You can indeed try to do the code in parallel with a parfor loop in the "i" loop and some tweak in the eta2 variable bound like this:
clc
close all
%Time
delt=0.2;
totalTime = 1e3;
timestepn=round(totalTime/delt);%size(delt,2);
% parameters
L=0.29;
gamma=3;
kappa=2;
% geometry settings; % phase field numbers
mboxsize=64; % system grid numbers in x direction
nboxsize=64; % system grid numbers in y direction
delx=2; % Delta x
Nx=mboxsize;
Ny=Nx;
dx=delx;
dy=delx;
% calculation-loading data
load etas
ngrain=25;
eta2 = zeros(Nx,Ny,ngrain);
eta = etas;
eta2 = eta;
p=ngrain;
%evolution
for tn=1:10
parfor i=1:mboxsize
for j=1:nboxsize
% calculation of nabla square eta(Laplacian)

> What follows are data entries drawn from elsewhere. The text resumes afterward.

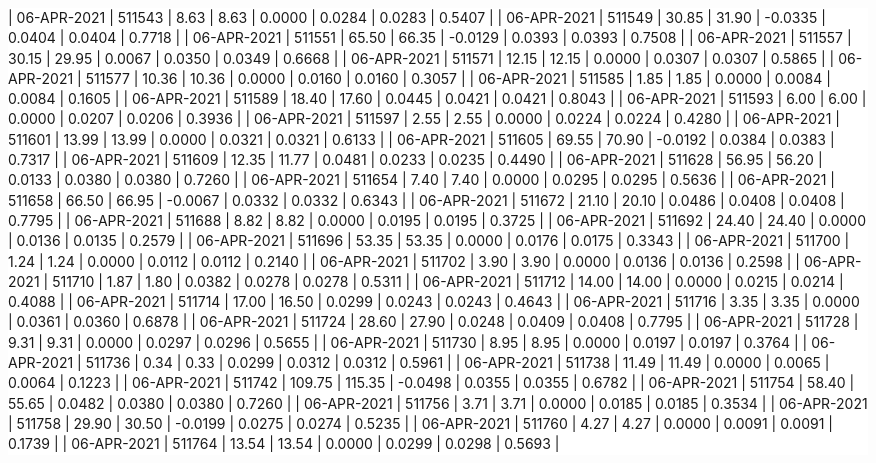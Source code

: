 | 06-APR-2021 | 511543 | 8.63 | 8.63 | 0.0000 | 0.0284 | 0.0283 | 0.5407 |
| 06-APR-2021 | 511549 | 30.85 | 31.90 | -0.0335 | 0.0404 | 0.0404 | 0.7718 |
| 06-APR-2021 | 511551 | 65.50 | 66.35 | -0.0129 | 0.0393 | 0.0393 | 0.7508 |
| 06-APR-2021 | 511557 | 30.15 | 29.95 | 0.0067 | 0.0350 | 0.0349 | 0.6668 |
| 06-APR-2021 | 511571 | 12.15 | 12.15 | 0.0000 | 0.0307 | 0.0307 | 0.5865 |
| 06-APR-2021 | 511577 | 10.36 | 10.36 | 0.0000 | 0.0160 | 0.0160 | 0.3057 |
| 06-APR-2021 | 511585 | 1.85 | 1.85 | 0.0000 | 0.0084 | 0.0084 | 0.1605 |
| 06-APR-2021 | 511589 | 18.40 | 17.60 | 0.0445 | 0.0421 | 0.0421 | 0.8043 |
| 06-APR-2021 | 511593 | 6.00 | 6.00 | 0.0000 | 0.0207 | 0.0206 | 0.3936 |
| 06-APR-2021 | 511597 | 2.55 | 2.55 | 0.0000 | 0.0224 | 0.0224 | 0.4280 |
| 06-APR-2021 | 511601 | 13.99 | 13.99 | 0.0000 | 0.0321 | 0.0321 | 0.6133 |
| 06-APR-2021 | 511605 | 69.55 | 70.90 | -0.0192 | 0.0384 | 0.0383 | 0.7317 |
| 06-APR-2021 | 511609 | 12.35 | 11.77 | 0.0481 | 0.0233 | 0.0235 | 0.4490 |
| 06-APR-2021 | 511628 | 56.95 | 56.20 | 0.0133 | 0.0380 | 0.0380 | 0.7260 |
| 06-APR-2021 | 511654 | 7.40 | 7.40 | 0.0000 | 0.0295 | 0.0295 | 0.5636 |
| 06-APR-2021 | 511658 | 66.50 | 66.95 | -0.0067 | 0.0332 | 0.0332 | 0.6343 |
| 06-APR-2021 | 511672 | 21.10 | 20.10 | 0.0486 | 0.0408 | 0.0408 | 0.7795 |
| 06-APR-2021 | 511688 | 8.82 | 8.82 | 0.0000 | 0.0195 | 0.0195 | 0.3725 |
| 06-APR-2021 | 511692 | 24.40 | 24.40 | 0.0000 | 0.0136 | 0.0135 | 0.2579 |
| 06-APR-2021 | 511696 | 53.35 | 53.35 | 0.0000 | 0.0176 | 0.0175 | 0.3343 |
| 06-APR-2021 | 511700 | 1.24 | 1.24 | 0.0000 | 0.0112 | 0.0112 | 0.2140 |
| 06-APR-2021 | 511702 | 3.90 | 3.90 | 0.0000 | 0.0136 | 0.0136 | 0.2598 |
| 06-APR-2021 | 511710 | 1.87 | 1.80 | 0.0382 | 0.0278 | 0.0278 | 0.5311 |
| 06-APR-2021 | 511712 | 14.00 | 14.00 | 0.0000 | 0.0215 | 0.0214 | 0.4088 |
| 06-APR-2021 | 511714 | 17.00 | 16.50 | 0.0299 | 0.0243 | 0.0243 | 0.4643 |
| 06-APR-2021 | 511716 | 3.35 | 3.35 | 0.0000 | 0.0361 | 0.0360 | 0.6878 |
| 06-APR-2021 | 511724 | 28.60 | 27.90 | 0.0248 | 0.0409 | 0.0408 | 0.7795 |
| 06-APR-2021 | 511728 | 9.31 | 9.31 | 0.0000 | 0.0297 | 0.0296 | 0.5655 |
| 06-APR-2021 | 511730 | 8.95 | 8.95 | 0.0000 | 0.0197 | 0.0197 | 0.3764 |
| 06-APR-2021 | 511736 | 0.34 | 0.33 | 0.0299 | 0.0312 | 0.0312 | 0.5961 |
| 06-APR-2021 | 511738 | 11.49 | 11.49 | 0.0000 | 0.0065 | 0.0064 | 0.1223 |
| 06-APR-2021 | 511742 | 109.75 | 115.35 | -0.0498 | 0.0355 | 0.0355 | 0.6782 |
| 06-APR-2021 | 511754 | 58.40 | 55.65 | 0.0482 | 0.0380 | 0.0380 | 0.7260 |
| 06-APR-2021 | 511756 | 3.71 | 3.71 | 0.0000 | 0.0185 | 0.0185 | 0.3534 |
| 06-APR-2021 | 511758 | 29.90 | 30.50 | -0.0199 | 0.0275 | 0.0274 | 0.5235 |
| 06-APR-2021 | 511760 | 4.27 | 4.27 | 0.0000 | 0.0091 | 0.0091 | 0.1739 |
| 06-APR-2021 | 511764 | 13.54 | 13.54 | 0.0000 | 0.0299 | 0.0298 | 0.5693 |
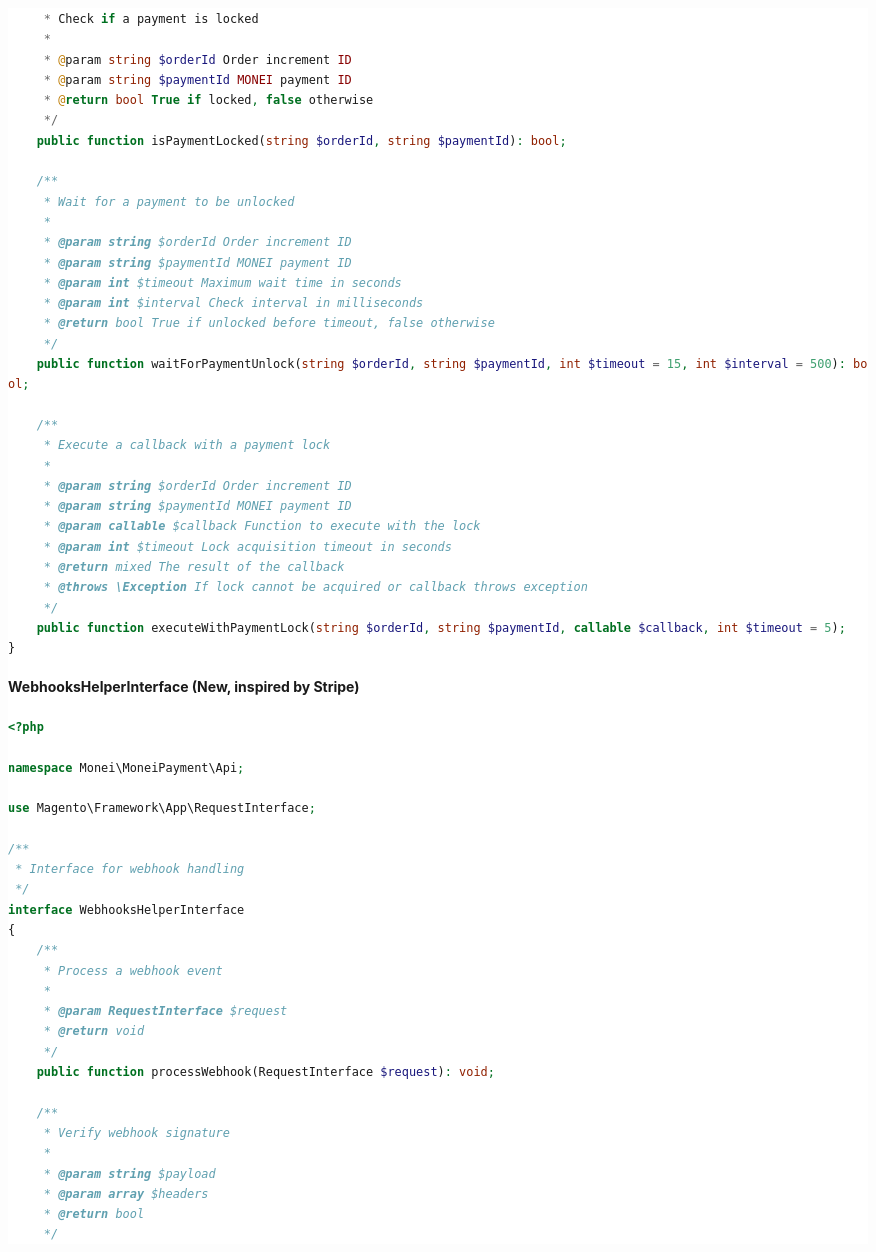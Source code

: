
 ```php
     * Check if a payment is locked
     *
     * @param string $orderId Order increment ID
     * @param string $paymentId MONEI payment ID
     * @return bool True if locked, false otherwise
     */
    public function isPaymentLocked(string $orderId, string $paymentId): bool;
    
    /**
     * Wait for a payment to be unlocked
     *
     * @param string $orderId Order increment ID
     * @param string $paymentId MONEI payment ID
     * @param int $timeout Maximum wait time in seconds
     * @param int $interval Check interval in milliseconds
     * @return bool True if unlocked before timeout, false otherwise
     */
    public function waitForPaymentUnlock(string $orderId, string $paymentId, int $timeout = 15, int $interval = 500): bool;
    
    /**
     * Execute a callback with a payment lock
     *
     * @param string $orderId Order increment ID
     * @param string $paymentId MONEI payment ID
     * @param callable $callback Function to execute with the lock
     * @param int $timeout Lock acquisition timeout in seconds
     * @return mixed The result of the callback
     * @throws \Exception If lock cannot be acquired or callback throws exception
     */
    public function executeWithPaymentLock(string $orderId, string $paymentId, callable $callback, int $timeout = 5);
}
```

#### WebhooksHelperInterface (New, inspired by Stripe)

```php
<?php

namespace Monei\MoneiPayment\Api;

use Magento\Framework\App\RequestInterface;

/**
 * Interface for webhook handling
 */
interface WebhooksHelperInterface
{
    /**
     * Process a webhook event
     * 
     * @param RequestInterface $request
     * @return void
     */
    public function processWebhook(RequestInterface $request): void;
    
    /**
     * Verify webhook signature
     * 
     * @param string $payload
     * @param array $headers
     * @return bool
     */
```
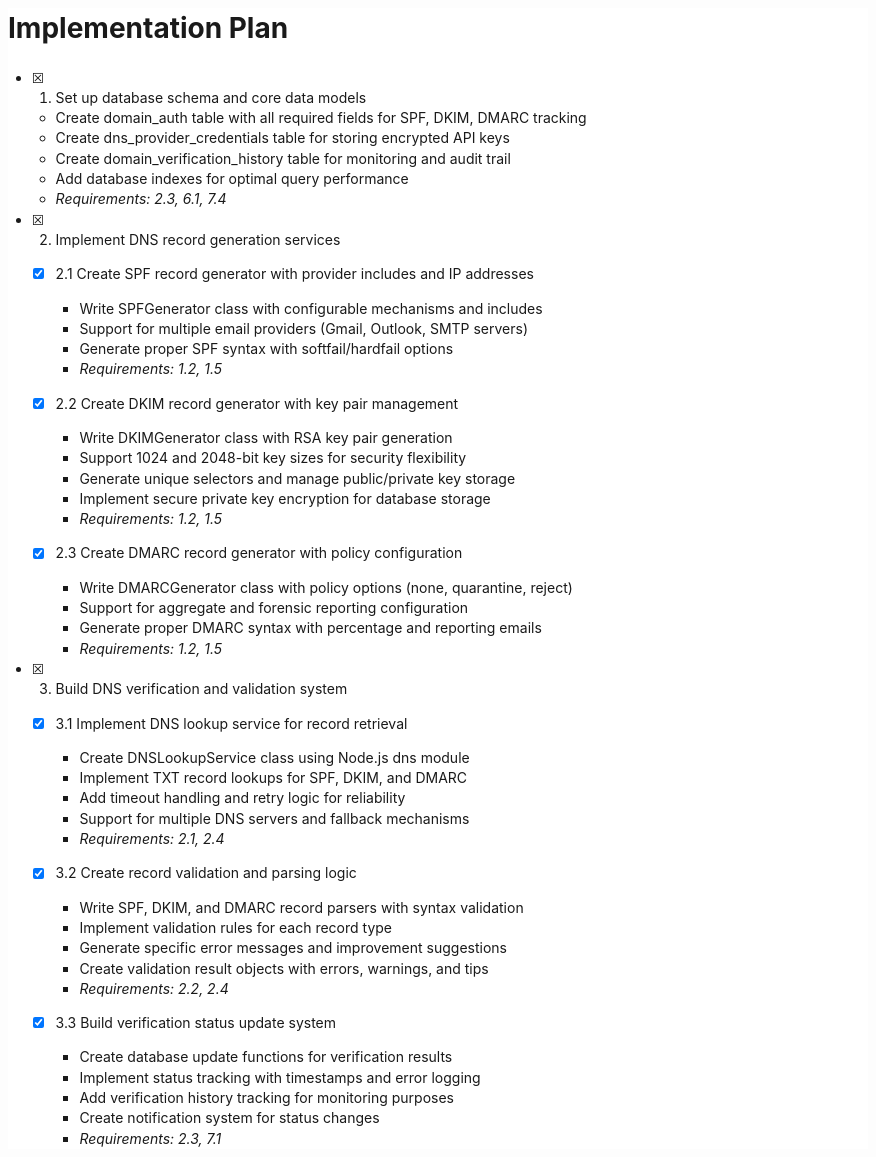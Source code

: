 # Implementation Plan

- [x] 1. Set up database schema and core data models

  - Create domain_auth table with all required fields for SPF, DKIM, DMARC tracking
  - Create dns_provider_credentials table for storing encrypted API keys
  - Create domain_verification_history table for monitoring and audit trail
  - Add database indexes for optimal query performance
  - _Requirements: 2.3, 6.1, 7.4_

- [x] 2. Implement DNS record generation services

  - [x] 2.1 Create SPF record generator with provider includes and IP addresses

    - Write SPFGenerator class with configurable mechanisms and includes
    - Support for multiple email providers (Gmail, Outlook, SMTP servers)
    - Generate proper SPF syntax with softfail/hardfail options
    - _Requirements: 1.2, 1.5_

  - [x] 2.2 Create DKIM record generator with key pair management

    - Write DKIMGenerator class with RSA key pair generation
    - Support 1024 and 2048-bit key sizes for security flexibility
    - Generate unique selectors and manage public/private key storage
    - Implement secure private key encryption for database storage
    - _Requirements: 1.2, 1.5_

  - [x] 2.3 Create DMARC record generator with policy configuration
    - Write DMARCGenerator class with policy options (none, quarantine, reject)
    - Support for aggregate and forensic reporting configuration
    - Generate proper DMARC syntax with percentage and reporting emails
    - _Requirements: 1.2, 1.5_

- [x] 3. Build DNS verification and validation system

  - [x] 3.1 Implement DNS lookup service for record retrieval

    - Create DNSLookupService class using Node.js dns module
    - Implement TXT record lookups for SPF, DKIM, and DMARC
    - Add timeout handling and retry logic for reliability
    - Support for multiple DNS servers and fallback mechanisms
    - _Requirements: 2.1, 2.4_

  - [x] 3.2 Create record validation and parsing logic

    - Write SPF, DKIM, and DMARC record parsers with syntax validation
    - Implement validation rules for each record type
    - Generate specific error messages and improvement suggestions
    - Create validation result objects with errors, warnings, and tips
    - _Requirements: 2.2, 2.4_

  - [x] 3.3 Build verification status update system
    - Create database update functions for verification results
    - Implement status tracking with timestamps and error logging
    - Add verification history tracking for monitoring purposes
    - Create notification system for status changes
    - _Requirements: 2.3, 7.1_
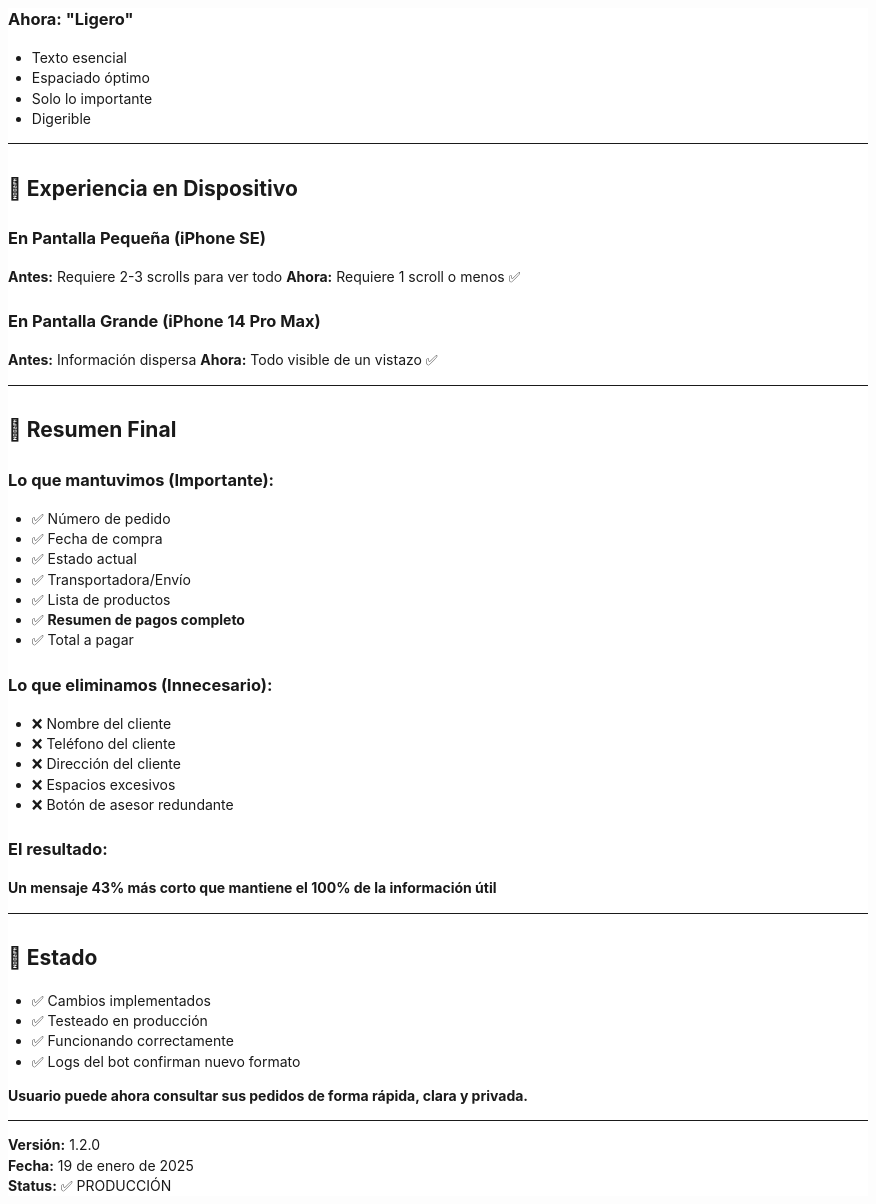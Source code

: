 ### Ahora: "Ligero"
- Texto esencial
- Espaciado óptimo
- Solo lo importante
- Digerible

---

## 📱 Experiencia en Dispositivo

### En Pantalla Pequeña (iPhone SE)
**Antes:** Requiere 2-3 scrolls para ver todo
**Ahora:** Requiere 1 scroll o menos ✅

### En Pantalla Grande (iPhone 14 Pro Max)
**Antes:** Información dispersa
**Ahora:** Todo visible de un vistazo ✅

---

## 🎉 Resumen Final

### Lo que mantuvimos (Importante):
- ✅ Número de pedido
- ✅ Fecha de compra
- ✅ Estado actual
- ✅ Transportadora/Envío
- ✅ Lista de productos
- ✅ **Resumen de pagos completo**
- ✅ Total a pagar

### Lo que eliminamos (Innecesario):
- ❌ Nombre del cliente
- ❌ Teléfono del cliente
- ❌ Dirección del cliente
- ❌ Espacios excesivos
- ❌ Botón de asesor redundante

### El resultado:
**Un mensaje 43% más corto que mantiene el 100% de la información útil**

---

## 🚀 Estado

- ✅ Cambios implementados
- ✅ Testeado en producción
- ✅ Funcionando correctamente
- ✅ Logs del bot confirman nuevo formato

**Usuario puede ahora consultar sus pedidos de forma rápida, clara y privada.**

---

**Versión:** 1.2.0  
**Fecha:** 19 de enero de 2025  
**Status:** ✅ PRODUCCIÓN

del2=1/delx^2*(0.5*(eta(indg(i+1,nboxsize),j,:)-2*eta(i,j,:)+eta(indg(i-1,nboxsize),j,:))...
+0.25*(eta(indg(i+2,nboxsize),j,:)-2*eta(i,j,:)+eta(indg(i-2,nboxsize),j,:)))...
+1/delx^2*(0.5*(eta(i,indg(j+1,mboxsize),:)-2*eta(i,j,:)+eta(i,indg(j-1,mboxsize),:))...
+0.25*(eta(i,indg(j+2,mboxsize),:)-2*eta(i,j,:)+eta(i,indg(j-2,mboxsize),:)));
% summation
sumterm=eta(i,j,:)*sum(eta(i,j,:).^2)-eta(i,j,:).^3;
detadtM=(-eta(i,j,:)+eta(i,j,:).^3-kappa*del2);
detadt=-L*(detadtM+2*gamma*(sumterm));
eta2(i,j,:)=eta(i,j,:)+delt*detadt;
end
end
% for making sure eta is not outside the equilibrium values
% actually it is unnecessary
eta2(eta2>1) = 1;
eta2(eta2<0) = 0;
eta=eta2;
phi=sum(eta(:,:,1:p).^2,3);
imagesc(phi)
colorbar
title(tn)
waitbar(tn/10)
end
I however don't think this is the best solution, since the only loop you actually need to calculate is the time on. If you substitute your i and j loops for vector operations (calculate all matrix values at once) it will probably be way faster than the parallelization and your problem will have only one loop.